Revêtu de la plus pimpante des couverture en mohair, ou presque, "Le Chien-chien à sa mémère" est un modèle du genre baillonnien : syncopé, en boucle, un regard tendre transmettant des images terribles. La seule description des deux victimes d'un accident de voiture en dit long sur son talent tragicomique et sur son imagination qui s'étale toujours à côté des normes. Pour un peu, et à propos de ce dernier point, on lui trouverait des faux airs d'Audiberti à notre Baillon international dans son décomplexé constructif. Par instant. Pour le reste, il a aussi des airs de Charlot, comme beaucoup de ces collègues du temps (son compatriote Franz Hellens pour commencer) : drôlerie, une certaine douceur, de la tendresse pour l'humanité. Et une pointe d'autoflagellation amusée lorsqu'il évoque son attitude "sosotte" avec ces chats, dans un dialogue avec sa femme, là-haut, dans leur appartement plein de bruits et de labeur.

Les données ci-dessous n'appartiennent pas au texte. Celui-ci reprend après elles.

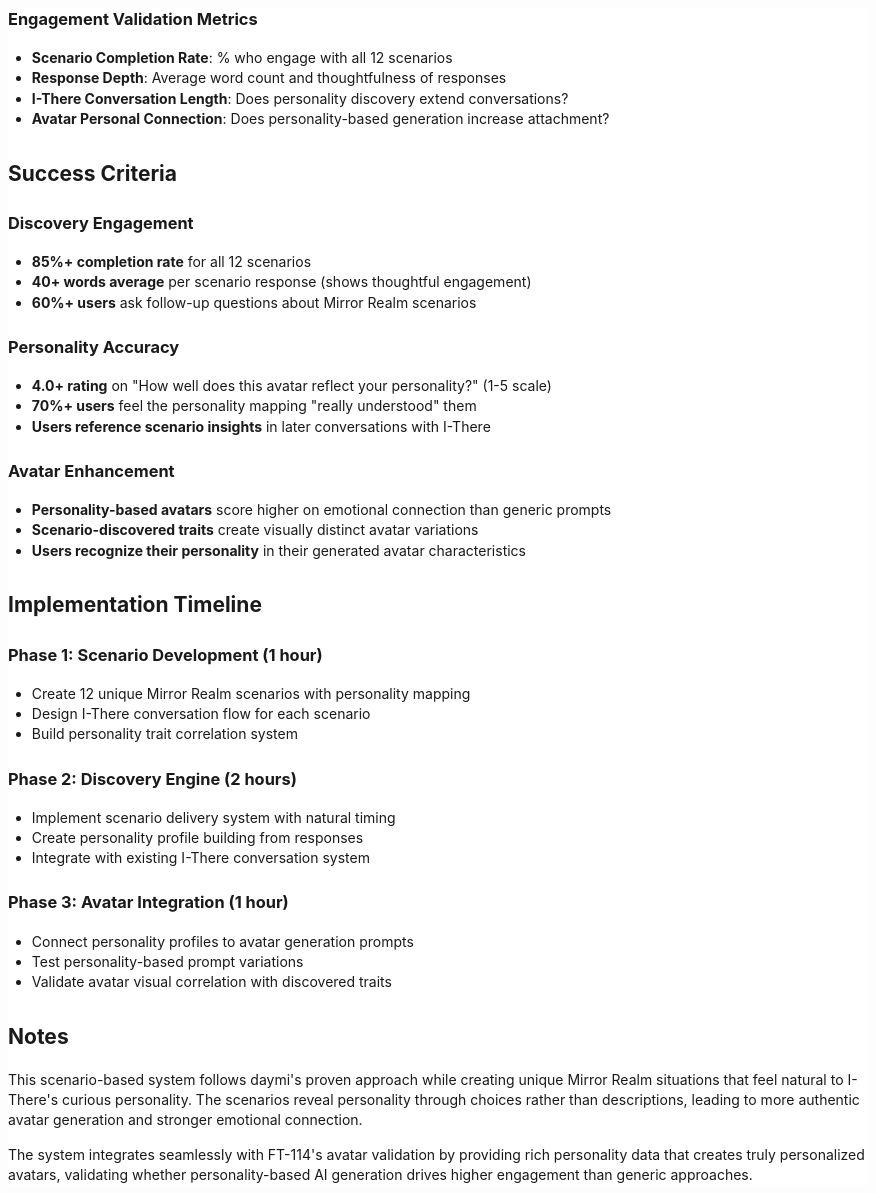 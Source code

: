 ### **Engagement Validation Metrics**
- **Scenario Completion Rate**: % who engage with all 12 scenarios
- **Response Depth**: Average word count and thoughtfulness of responses
- **I-There Conversation Length**: Does personality discovery extend conversations?
- **Avatar Personal Connection**: Does personality-based generation increase attachment?

## Success Criteria

### **Discovery Engagement**
- **85%+ completion rate** for all 12 scenarios
- **40+ words average** per scenario response (shows thoughtful engagement)
- **60%+ users** ask follow-up questions about Mirror Realm scenarios

### **Personality Accuracy**
- **4.0+ rating** on "How well does this avatar reflect your personality?" (1-5 scale)
- **70%+ users** feel the personality mapping "really understood" them
- **Users reference scenario insights** in later conversations with I-There

### **Avatar Enhancement**
- **Personality-based avatars** score higher on emotional connection than generic prompts
- **Scenario-discovered traits** create visually distinct avatar variations
- **Users recognize their personality** in their generated avatar characteristics

## Implementation Timeline

### **Phase 1: Scenario Development (1 hour)**
- Create 12 unique Mirror Realm scenarios with personality mapping
- Design I-There conversation flow for each scenario
- Build personality trait correlation system

### **Phase 2: Discovery Engine (2 hours)**
- Implement scenario delivery system with natural timing
- Create personality profile building from responses
- Integrate with existing I-There conversation system

### **Phase 3: Avatar Integration (1 hour)**
- Connect personality profiles to avatar generation prompts
- Test personality-based prompt variations
- Validate avatar visual correlation with discovered traits

## Notes

This scenario-based system follows daymi's proven approach while creating unique Mirror Realm situations that feel natural to I-There's curious personality. The scenarios reveal personality through choices rather than descriptions, leading to more authentic avatar generation and stronger emotional connection.

The system integrates seamlessly with FT-114's avatar validation by providing rich personality data that creates truly personalized avatars, validating whether personality-based AI generation drives higher engagement than generic approaches.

Tombée dans le domaine public il y a une dizaine d'années, mais jamais en déshérence (ses éditeurs depuis cinquante ans sont pléthore, Labor, J. Antoine, W., Éperonniers, le Cri, Sillage, etc.), l’œuvre du Belge poursuit son chemin sans esbroufe ni ostentation, même si les éditions Cambourakis tentent le grand schelem d’œuvres complètes dont les volumes paraissent à un rythme sénatorial qui convient très bien à l'éleveur de poules que fut Baillon. Les éditions Cent Pages ont participé elles aussi à la diffusion des meilleurs pages avec ce que l'on peut considérer comme le chef-d'oeuvre de Baillon, Zonzon Pépette, fille de Londres. D'autres encore, attirés par le fumet d'un style unique, rebondissant, de ce formidable représentant des lettres francophones des années 1920. Ils pousseront peut-être jusqu'à Par fil spécial. Là, règne l'odeur d'une période bénie où ronflaient les rotatives et où le brouhaha des journalistes se répandait dans les odeurs d'encre ou autour du zinc, double secret de fabrique de la prose du Belge.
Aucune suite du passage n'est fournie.